This guide distills prompt optimization practices from the OpenAI Cookbook so you can harden chat-based Heroku AI apps without relying on the Agents API. Adapted references: Optimize Prompts and Evaluation Flywheel.
Structure prompts for reuse
Template anatomy
- System message: role, tone, forbidden behaviors.
- Instructions block: numbered steps to follow (use bullet formatting from the cookbook).
- Reference data: optional context, clearly delimited.
- Output contract: JSON schema or textual requirements to aid parsing.
Keep variants in source control so changes can be reviewed just like code.
Store prompts alongside unit tests so changes must pass automated checks before deployment.
Automated prompt reviews
Checker workflow
- Run prompt text through heuristic checkers (linting length, missing sections).
- Optionally call the chat completions API with a “critic” system message to flag contradictions or formatting gaps (inspired by the cookbook’s multi-agent loop).
- Return actionable feedback for human review.

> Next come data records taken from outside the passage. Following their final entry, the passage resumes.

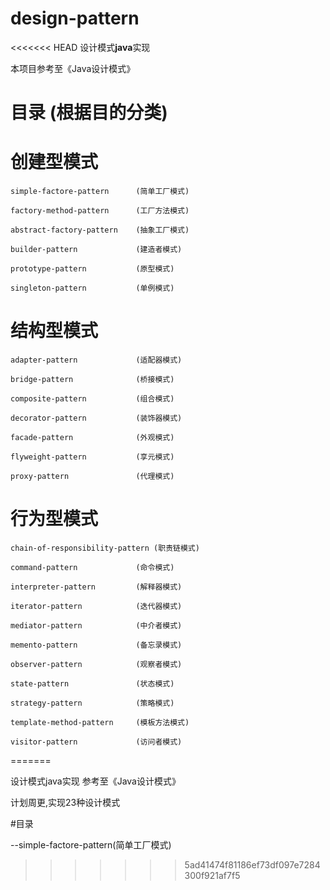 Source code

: # design-pattern
<<<<<<< HEAD
设计模式**java**实现

本项目参考至《Java设计模式》

# 目录 (根据目的分类)

# 创建型模式

    simple-factore-pattern      (简单工厂模式)
    
    factory-method-pattern      (工厂方法模式)
    
    abstract-factory-pattern    (抽象工厂模式)
    
    builder-pattern             (建造者模式)
    
    prototype-pattern           (原型模式)
    
    singleton-pattern           (单例模式)

# 结构型模式

    adapter-pattern             (适配器模式)
    
    bridge-pattern              (桥接模式)
    
    composite-pattern           (组合模式)
    
    decorator-pattern           (装饰器模式)
    
    facade-pattern              (外观模式)
    
    flyweight-pattern           (享元模式)
    
    proxy-pattern               (代理模式)
    
# 行为型模式

    chain-of-responsibility-pattern (职责链模式)
    
    command-pattern             (命令模式)
    
    interpreter-pattern         (解释器模式)
    
    iterator-pattern            (迭代器模式)
    
    mediator-pattern            (中介者模式)
    
    memento-pattern             (备忘录模式)
    
    observer-pattern            (观察者模式)
    
    state-pattern               (状态模式)
    
    strategy-pattern            (策略模式)
    
    template-method-pattern     (模板方法模式)
    
    visitor-pattern             (访问者模式)
    
=======

设计模式java实现
参考至《Java设计模式》

计划周更,实现23种设计模式

#目录

--simple-factore-pattern(简单工厂模式)
>>>>>>> 5ad41474f81186ef73df097e7284300f921af7f5
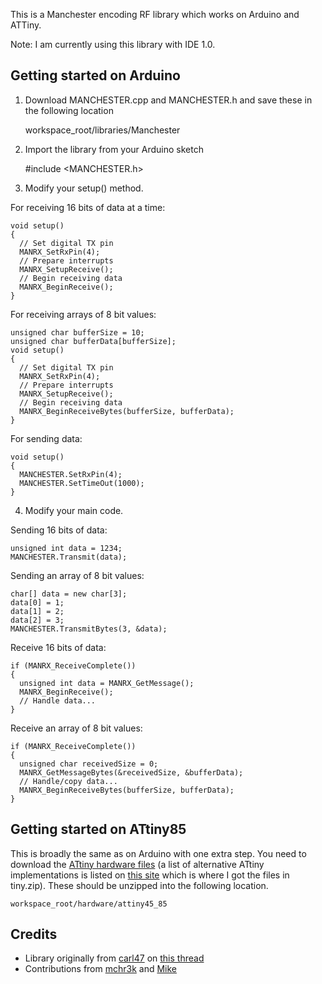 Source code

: This is a Manchester encoding RF library which works on Arduino and ATTiny.

Note: I am currently using this library with IDE 1.0.

Getting started on Arduino
------

1) Download MANCHESTER.cpp and MANCHESTER.h and save these in the following location

    workspace_root/libraries/Manchester
    
2) Import the library from your Arduino sketch

    #include <MANCHESTER.h>
    
3) Modify your setup() method.

For receiving 16 bits of data at a time:

    void setup()
    {
      // Set digital TX pin
      MANRX_SetRxPin(4);
      // Prepare interrupts
      MANRX_SetupReceive();
      // Begin receiving data
      MANRX_BeginReceive();
    }

For receiving arrays of 8 bit values:
    
    unsigned char bufferSize = 10;
    unsigned char bufferData[bufferSize];
    void setup()
    {
      // Set digital TX pin
      MANRX_SetRxPin(4);
      // Prepare interrupts
      MANRX_SetupReceive();
      // Begin receiving data
      MANRX_BeginReceiveBytes(bufferSize, bufferData);
    }
    
For sending data:

    void setup() 
    {  
      MANCHESTER.SetRxPin(4);
      MANCHESTER.SetTimeOut(1000);
    }

4) Modify your main code.

Sending 16 bits of data:

    unsigned int data = 1234;
    MANCHESTER.Transmit(data);
    
Sending an array of 8 bit values:

    char[] data = new char[3];
    data[0] = 1;
    data[1] = 2;
    data[2] = 3;
    MANCHESTER.TransmitBytes(3, &data);
    
Receive 16 bits of data:

    if (MANRX_ReceiveComplete())
    {
      unsigned int data = MANRX_GetMessage();
      MANRX_BeginReceive();
      // Handle data...
    }
    
Receive an array of 8 bit values:

    if (MANRX_ReceiveComplete())
    {
      unsigned char receivedSize = 0;
      MANRX_GetMessageBytes(&receivedSize, &bufferData);
      // Handle/copy data...
      MANRX_BeginReceiveBytes(bufferSize, bufferData);
    }
    
Getting started on ATtiny85
------

This is broadly the same as on Arduino with one extra step. You need to download the 
[ATtiny hardware files](https://github.com/downloads/mchr3k/arduino-libs-manchester/tiny.zip) (a list of
alternative ATtiny implementations is listed on [this site](http://code.google.com/p/arduino-tiny/) which
is where I got the files in tiny.zip).
These should be unzipped into the following location.

    workspace_root/hardware/attiny45_85

Credits
------

* Library originally from [carl47](http://arduino.cc/forum/index.php?action=profile;u=14566) on 
[this thread](http://arduino.cc/forum/index.php/topic,63755.0.html)
* Contributions from [mchr3k](http://mchr3k-arduino.blogspot.com/) and 
[Mike](https://github.com/MichaelBell/Arduino-sketches)
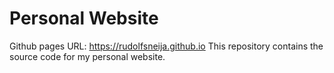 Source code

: # Personal Website

Github pages URL: https://rudolfsneija.github.io
This repository contains the source code for my personal website.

Keep the critic prompt deterministic (low temperature) and limit output to a structured checklist.
Haiku keeps costs low for CI pipelines; switch to Sonnet for more nuanced critiques.
Evaluation flywheel
Cycle overview
- Collect failing traces from production and label failure modes.
- Measure with LLM graders scoring binary pass/fail outcomes.
- Improve prompts or context, re-run graders, and deploy if scores rise.
Align graders with human expectations using the cookbook’s TPR/TNR approach.
Run graders inside Heroku Scheduler or CI; persist scores to Postgres so you can chart quality over time.